- [EXERCISE] Repeat the data word for word, excluding every picture.
------------------------------------------------------------
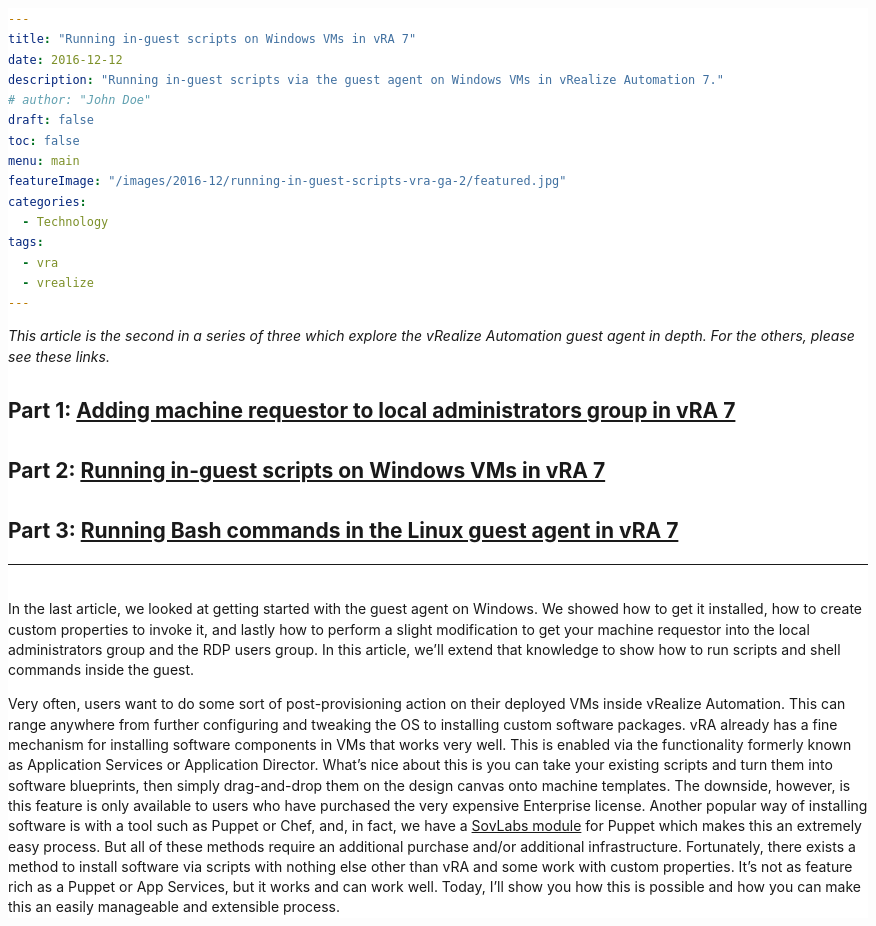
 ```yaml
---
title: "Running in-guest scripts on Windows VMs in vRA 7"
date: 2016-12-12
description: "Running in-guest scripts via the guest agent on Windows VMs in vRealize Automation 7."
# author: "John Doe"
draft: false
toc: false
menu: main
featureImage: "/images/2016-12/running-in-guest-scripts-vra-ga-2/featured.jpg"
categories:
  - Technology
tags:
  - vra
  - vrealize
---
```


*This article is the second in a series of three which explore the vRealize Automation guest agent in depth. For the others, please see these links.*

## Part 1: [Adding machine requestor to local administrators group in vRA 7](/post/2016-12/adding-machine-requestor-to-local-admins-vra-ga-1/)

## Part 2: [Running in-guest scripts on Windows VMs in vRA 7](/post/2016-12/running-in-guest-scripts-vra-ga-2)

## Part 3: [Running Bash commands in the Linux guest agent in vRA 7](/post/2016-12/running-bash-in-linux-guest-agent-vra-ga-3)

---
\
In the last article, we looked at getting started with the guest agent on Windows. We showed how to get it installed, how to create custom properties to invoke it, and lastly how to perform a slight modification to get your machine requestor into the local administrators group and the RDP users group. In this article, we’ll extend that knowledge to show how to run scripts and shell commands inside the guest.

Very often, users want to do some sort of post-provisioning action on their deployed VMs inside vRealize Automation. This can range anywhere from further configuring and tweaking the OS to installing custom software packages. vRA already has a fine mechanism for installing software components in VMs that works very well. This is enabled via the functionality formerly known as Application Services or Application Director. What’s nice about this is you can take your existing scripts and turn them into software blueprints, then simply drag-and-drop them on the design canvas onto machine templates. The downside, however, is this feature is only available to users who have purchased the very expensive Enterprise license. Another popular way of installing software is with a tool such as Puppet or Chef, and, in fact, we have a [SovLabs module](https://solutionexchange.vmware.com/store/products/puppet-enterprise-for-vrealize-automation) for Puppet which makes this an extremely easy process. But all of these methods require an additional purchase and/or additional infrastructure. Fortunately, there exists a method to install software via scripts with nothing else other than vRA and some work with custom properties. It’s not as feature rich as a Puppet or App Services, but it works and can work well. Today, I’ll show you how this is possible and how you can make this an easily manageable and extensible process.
------------------------------------------------------------
- [TASK RESPONSE]
 ```yaml
---
title: "Running in-guest scripts on Windows VMs in vRA 7"
date: 2016-12-12
description: "Running in-guest scripts via the guest agent on Windows VMs in vRealize Automation 7."
# author: "John Doe"
draft: false
toc: false
menu: main
featureImage: "/images/2016-12/running-in-guest-scripts-vra-ga-2/featured.jpg"
categories:
  - Technology
tags:
  - vra
  - vrealize
---
```


*This article is the second in a series of three which explore the vRealize Automation guest agent in depth. For the others, please see these links.*

## Part 1: [Adding machine requestor to local administrators group in vRA 7](/post/2016-12/adding-machine-requestor-to-local-admins-vra-ga-1/)

## Part 2: [Running in-guest scripts on Windows VMs in vRA 7](/post/2016-12/running-in-guest-scripts-vra-ga-2)

## Part 3: [Running Bash commands in the Linux guest agent in vRA 7](/post/2016-12/running-bash-in-linux-guest-agent-vra-ga-3)

---
\
In the last article, we looked at getting started with the guest agent on Windows. We showed how to get it installed, how to create custom properties to invoke it, and lastly how to perform a slight modification to get your machine requestor into the local administrators group and the RDP users group. In this article, we’ll extend that knowledge to show how to run scripts and shell commands inside the guest.

Very often, users want to do some sort of post-provisioning action on their deployed VMs inside vRealize Automation. This can range anywhere from further configuring and tweaking the OS to installing custom software packages. vRA already has a fine mechanism for installing software components in VMs that works very well. This is enabled via the functionality formerly known as Application Services or Application Director. What’s nice about this is you can take your existing scripts and turn them into software blueprints, then simply drag-and-drop them on the design canvas onto machine templates. The downside, however, is this feature is only available to users who have purchased the very expensive Enterprise license. Another popular way of installing software is with a tool such as Puppet or Chef, and, in fact, we have a [SovLabs module](https://solutionexchange.vmware.com/store/products/puppet-enterprise-for-vrealize-automation) for Puppet which makes this an extremely easy process. But all of these methods require an additional purchase and/or additional infrastructure. Fortunately, there exists a method to install software via scripts with nothing else other than vRA and some work with custom properties. It’s not as feature rich as a Puppet or App Services, but it works and can work well. Today, I’ll show you how this is possible and how you can make this an easily manageable and extensible process.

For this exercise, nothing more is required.